Н. Митрохин своей книгой вроде бы заполнил пробел с 1965 года до перестройки, но она написана в основном на материалах мемуаров и интервью и поэтому представляет собой мозаику из мнений разных советских чиновников о происходивших процессах, и за деревьями не всегда виден лес.
Забегая вперед, укажу, что, на мой взгляд, основные предпосылки для краха сложились именно в 1960–70‑е годы, которые на фоне обилия работ об эпохе Сталина и перестройке остаются недоизученными, по крайней мере в экономическом аспекте. «Традиционные» историки предпочитают писать политические работы (кто в высшем руководстве СССР на кого влиял), а «новые» историки – работы по истории повседневности (в духе «повседневная жизнь советских коммуналок»). В обоих случаях экономика оказывается как бы фоном.
Одной из крайностей обобщений, касающихся советской экономики, является укладывание фактов в заранее выбранную теоретическую схему, в результате чего возникают герметичные конструкции, для которых факты уже не нужны. Хороший пример – концепция буржуазного перерождения советской номенклатуры в новый правящий класс. Она объясняет и изменения в политике после смерти Сталина («последнего верного ленинца»), и экономические трудности 1970‑х, и перестройку. Не объясняет только, почему это происходило именно так и можно ли было этого избежать, не говоря уже об объяснении конкретных механизмов. Те же проблемы, на мой взгляд, имеются у влиятельной монографии Е. Гайдара «Гибель империи», где предпринимается попытка снять с М. Горбачева и других «прорабов перестройки» ответственность за распад страны, якобы неизбежно вытекавший из снижения нефтяных цен и зависимости от зарубежных технологий, доставшейся им от предыдущих правителей [16].

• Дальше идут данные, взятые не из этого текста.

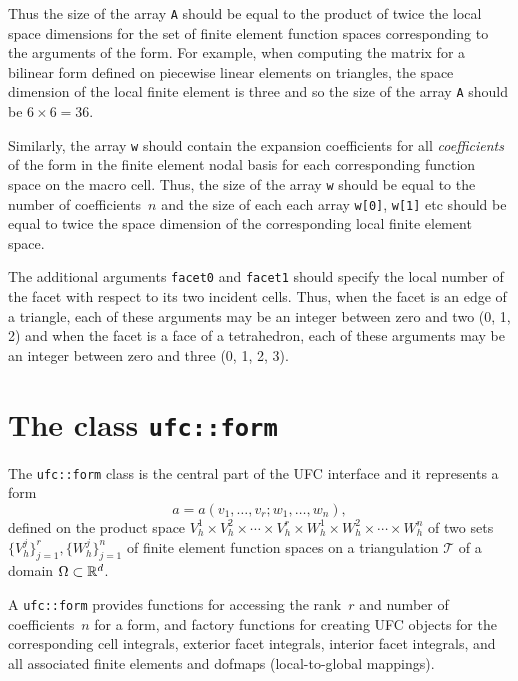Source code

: Thus the size of the array \texttt{A} should be equal to the product
of twice the local space dimensions for the set of finite element
function spaces corresponding to the arguments of the form. For
example, when computing the matrix for a bilinear form defined on
piecewise linear elements on triangles, the space dimension of the
local finite element is three and so the size of the array \texttt{A}
should be $6 \times 6 = 36$.

Similarly, the array \texttt{w} should contain the expansion
coefficients for all \emph{coefficients} of the form in the finite
element nodal basis for each corresponding function space on the macro
cell. Thus, the size of the array \texttt{w} should be equal to the
number of coefficients~$n$ and the size of each each array
\texttt{w[0]}, \texttt{w[1]} etc should be equal to twice the space
dimension of the corresponding local finite element space.

The additional arguments \texttt{facet0} and \texttt{facet1} should
specify the local number of the facet with respect to its two incident
cells. Thus, when the facet is an edge of a triangle, each of these
arguments may be an integer between zero and two (0, 1, 2) and when
the facet is a face of a tetrahedron, each of these arguments may be
an integer between zero and three (0, 1, 2, 3).

\section{The class \texttt{ufc::form}}

The \texttt{ufc::form} class is the central part of the UFC interface
and it represents a form
\begin{equation}
  a = a(v_1, \ldots, v_r; w_1, \ldots, w_n), 
\end{equation}
defined on the product space $V_h^1 \times V_h^2 \times \cdots \times
V_h^r \times W_h^1 \times W_h^2 \times \cdots \times W_h^n$ of two
sets $\{V_h^j\}_{j=1}^r, \{W_h^j\}_{j=1}^n$ of finite element function
spaces on a triangulation $\mathcal{T}$ of a domain $\Omega \subset
\mathbb{R}^d$.

A \texttt{ufc::form} provides functions for accessing the rank~$r$ and
number of coefficients~$n$ for a form, and factory functions for
creating UFC objects for the corresponding cell integrals, exterior
facet integrals, interior facet integrals, and all associated finite
elements and dofmaps (local-to-global mappings).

Другая крайность – эмпиризм, «сборная солянка» фактов без внятного обобщения. Бывает промежуточный вариант, когда автор не хочет или не может предложить собственный взгляд, но понимает, что какую-то позицию занять все-таки нужно. В таком случае работа превращается в собрание ссылок на авторитеты.
Удалось ли мне избежать всех этих ошибок – судить читателю. Моя задача может быть сформулирована в духе Бенедикта Спинозы: «не плакать, не смеяться, не ненавидеть, но понимать». Считаю необходимым заранее сообщить, что я симпатизирую социалистической идее, считаю верными многие аспекты марксистского мировоззрения и даже думаю, что мог бы счастливо жить при коммунизме, если бы он все-таки наступил. Но именно из-за своих симпатий я считаю обязательным максимально беспристрастно и честно разобраться в том, почему советский проект переустройства мира в конечном счете потерпел поражение.
Заканчивая вступление, не могу не поблагодарить тех, без кого эта книга не появилась бы: Маргариту Викторовну Мельник, которая познакомила меня с миром советских экономистов, Галину Анатольевну Яременко, благодаря которой вышли в свет основные произведения Юрия Васильевича Яременко (я считаю его лучшим позднесоветским экономистом), Владимира Семеновича Фридмана, который когда-то убедил меня начать читать лекции о советской экономике, коллектив «Шанинки», в котором происходило мое развитие как историка, мою жену Полину и мою маму, поддержка которых помогла мне дописать книгу, и, конечно, издательство «Индивидуум», которое предложило мне за нее взяться. А также всех тех читателей и подписчиков, которые своим интересом не давали забросить работу.
Глава 1
«Домашние заготовки». С какими экономическими идеями большевики пришли к власти
«Товарищи! Рабочая и крестьянская революция, о необходимости которой все время говорили большевики, совершилась», – этими словами В.И. Ленин 25 октября (7 ноября) 1917 года открыл экстренное заседание Петроградского совета рабочих и солдатских депутатов, который после свержения Временного правительства (чему, собственно, и было посвящено заседание) стал верховной властью в стране.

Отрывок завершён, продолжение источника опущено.